Juliette Gordon Low began the first Girl Scouts troop on March 12, 1912 in Savannah, Ga. with the intention of enriching young girls’ experience by helping others while also having fun.

What most people think when they hear Girl Scouts is cookies. But the Girl Power! exhibit defies that. Walking through the short exhibit rich with history, reveals Girl Scouts as a program that teaches young girls business, leadership and service to others.

Girl Scouts began selling cookies in 1917 as a service project to benefit U.S. soldiers during World War I. Their cookie program has taught young girls business skills that will benefit them throughout life. The exhibit features a quote from Lisa Sanchez-Wong, who is the owner of Rosario’s Mexican Cafe y Cantina here in San Antonio, depicting how the Girl Scouts Cookie Program gave her the experience necessary to become a successful business owner.

For 100 years, Girl Scouts has appealed to young girls looking to get involved in their community to help and have fun. Six-year-old Xoe Villa, a Daisy from troop 1133, says she joined Girl Scouts “to have fun and do some work.” Villa’s mother is a troop leader and her grandmother, Debbie Jacobson, has been involved in the organization for many years.

“I love scouting. It’s great. It’s always been a part of my family,” Jacobson says. “My mom was my leader and now my daughter is a leader.”

Girl Scouts’ sense of community and hospitality is what has made the organization so popular after 100 years. “The American Girl” magazine on display in the exhibit from 1942 states, “For All Girls.” Girl Scouts encouraged diversity at a time when America was segregated.

The exhibit features many quotes from local, former scouts. State Sen. Leticia Van de Putte recalls the diversity she saw as a scout in the 1950’s and 60’s.

The Bexar County Council of Girl Scouts, now known as Girl Scouts of Southwest Texas, was created in 1924. These scouts serve 21 counties and gave over 18,000 hours of community service in 2011 alone.

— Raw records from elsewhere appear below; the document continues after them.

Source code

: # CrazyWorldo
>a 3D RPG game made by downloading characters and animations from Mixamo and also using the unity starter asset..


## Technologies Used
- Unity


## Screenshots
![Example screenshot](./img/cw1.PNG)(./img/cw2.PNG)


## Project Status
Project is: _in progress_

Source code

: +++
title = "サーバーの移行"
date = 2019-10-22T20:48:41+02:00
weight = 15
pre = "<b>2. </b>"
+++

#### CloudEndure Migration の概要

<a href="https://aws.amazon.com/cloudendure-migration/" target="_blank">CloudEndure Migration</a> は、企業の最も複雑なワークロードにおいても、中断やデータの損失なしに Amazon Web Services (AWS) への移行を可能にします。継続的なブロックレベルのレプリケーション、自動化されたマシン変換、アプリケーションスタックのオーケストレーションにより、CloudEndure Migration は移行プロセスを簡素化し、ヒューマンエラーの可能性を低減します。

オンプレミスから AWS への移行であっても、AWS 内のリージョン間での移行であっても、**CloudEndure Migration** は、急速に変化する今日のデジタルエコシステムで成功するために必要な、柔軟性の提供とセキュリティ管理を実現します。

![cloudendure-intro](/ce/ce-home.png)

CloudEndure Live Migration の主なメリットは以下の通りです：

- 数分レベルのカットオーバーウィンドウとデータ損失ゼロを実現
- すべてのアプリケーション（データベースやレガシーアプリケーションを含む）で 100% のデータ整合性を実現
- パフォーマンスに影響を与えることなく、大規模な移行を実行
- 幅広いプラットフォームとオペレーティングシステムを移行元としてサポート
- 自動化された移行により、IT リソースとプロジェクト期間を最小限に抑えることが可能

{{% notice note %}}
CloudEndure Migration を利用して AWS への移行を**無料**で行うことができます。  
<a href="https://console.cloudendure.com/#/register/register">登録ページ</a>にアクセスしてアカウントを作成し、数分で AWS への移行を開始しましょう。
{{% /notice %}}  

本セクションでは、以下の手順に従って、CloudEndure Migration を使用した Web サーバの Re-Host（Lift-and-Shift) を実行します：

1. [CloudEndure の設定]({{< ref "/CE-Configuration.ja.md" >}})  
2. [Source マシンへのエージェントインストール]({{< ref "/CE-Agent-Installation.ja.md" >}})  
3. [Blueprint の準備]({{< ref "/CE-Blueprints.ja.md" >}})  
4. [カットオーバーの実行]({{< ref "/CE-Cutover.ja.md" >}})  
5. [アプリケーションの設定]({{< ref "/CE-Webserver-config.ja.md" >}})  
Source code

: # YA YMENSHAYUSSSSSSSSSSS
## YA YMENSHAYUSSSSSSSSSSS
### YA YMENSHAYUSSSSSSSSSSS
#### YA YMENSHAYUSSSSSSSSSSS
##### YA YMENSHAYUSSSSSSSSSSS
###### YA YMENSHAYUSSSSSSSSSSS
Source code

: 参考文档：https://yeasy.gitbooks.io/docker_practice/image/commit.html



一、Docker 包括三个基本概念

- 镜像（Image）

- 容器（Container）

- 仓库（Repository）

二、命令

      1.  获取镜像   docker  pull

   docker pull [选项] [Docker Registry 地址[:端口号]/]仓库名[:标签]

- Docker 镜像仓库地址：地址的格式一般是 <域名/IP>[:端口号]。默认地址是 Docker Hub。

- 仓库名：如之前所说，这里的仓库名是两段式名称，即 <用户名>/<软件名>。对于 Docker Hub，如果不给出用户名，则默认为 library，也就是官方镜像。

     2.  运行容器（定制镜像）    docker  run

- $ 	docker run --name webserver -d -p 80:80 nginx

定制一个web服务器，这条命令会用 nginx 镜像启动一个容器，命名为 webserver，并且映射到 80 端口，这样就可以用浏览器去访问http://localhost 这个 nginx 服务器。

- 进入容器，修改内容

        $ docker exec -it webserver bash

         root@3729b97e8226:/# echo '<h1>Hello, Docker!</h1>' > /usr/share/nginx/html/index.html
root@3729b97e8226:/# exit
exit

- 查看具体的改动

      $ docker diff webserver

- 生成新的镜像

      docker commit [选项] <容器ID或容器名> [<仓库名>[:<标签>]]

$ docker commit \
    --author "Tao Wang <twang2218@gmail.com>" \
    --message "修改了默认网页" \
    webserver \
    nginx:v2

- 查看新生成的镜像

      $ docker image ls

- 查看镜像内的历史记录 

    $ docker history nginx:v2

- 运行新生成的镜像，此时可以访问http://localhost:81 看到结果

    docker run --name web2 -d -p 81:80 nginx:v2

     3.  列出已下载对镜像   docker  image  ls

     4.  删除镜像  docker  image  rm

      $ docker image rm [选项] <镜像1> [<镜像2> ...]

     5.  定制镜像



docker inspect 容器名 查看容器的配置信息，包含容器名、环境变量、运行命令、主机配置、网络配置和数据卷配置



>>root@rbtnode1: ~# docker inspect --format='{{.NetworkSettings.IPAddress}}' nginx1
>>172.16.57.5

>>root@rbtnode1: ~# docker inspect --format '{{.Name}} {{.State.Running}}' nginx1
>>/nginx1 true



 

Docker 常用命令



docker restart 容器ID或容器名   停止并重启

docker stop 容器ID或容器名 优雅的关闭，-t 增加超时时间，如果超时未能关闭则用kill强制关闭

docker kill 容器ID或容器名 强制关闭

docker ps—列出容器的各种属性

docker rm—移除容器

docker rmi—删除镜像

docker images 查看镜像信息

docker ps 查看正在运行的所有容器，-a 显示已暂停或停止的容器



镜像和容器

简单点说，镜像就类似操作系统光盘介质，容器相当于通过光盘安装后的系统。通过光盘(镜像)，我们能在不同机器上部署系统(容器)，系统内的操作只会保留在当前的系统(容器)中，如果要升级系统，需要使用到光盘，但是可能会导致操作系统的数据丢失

Parents and children who come to the Girl Power! exhibit will see a history of young girls and women practicing their mission of building courage, confidence and character.

UTSA’s Institute of Texan Cultures Girl Power! exhibit is available through July 14. The Institute of Texan Cultures is located at 801 E. César E. Chávez Blvd. and hours are Monday-Friday 9 a.m.-5 p.m. Admission is free for UTSA students with ID. For more information, call 210-458-2300 or visit texancultures.com/girl_power.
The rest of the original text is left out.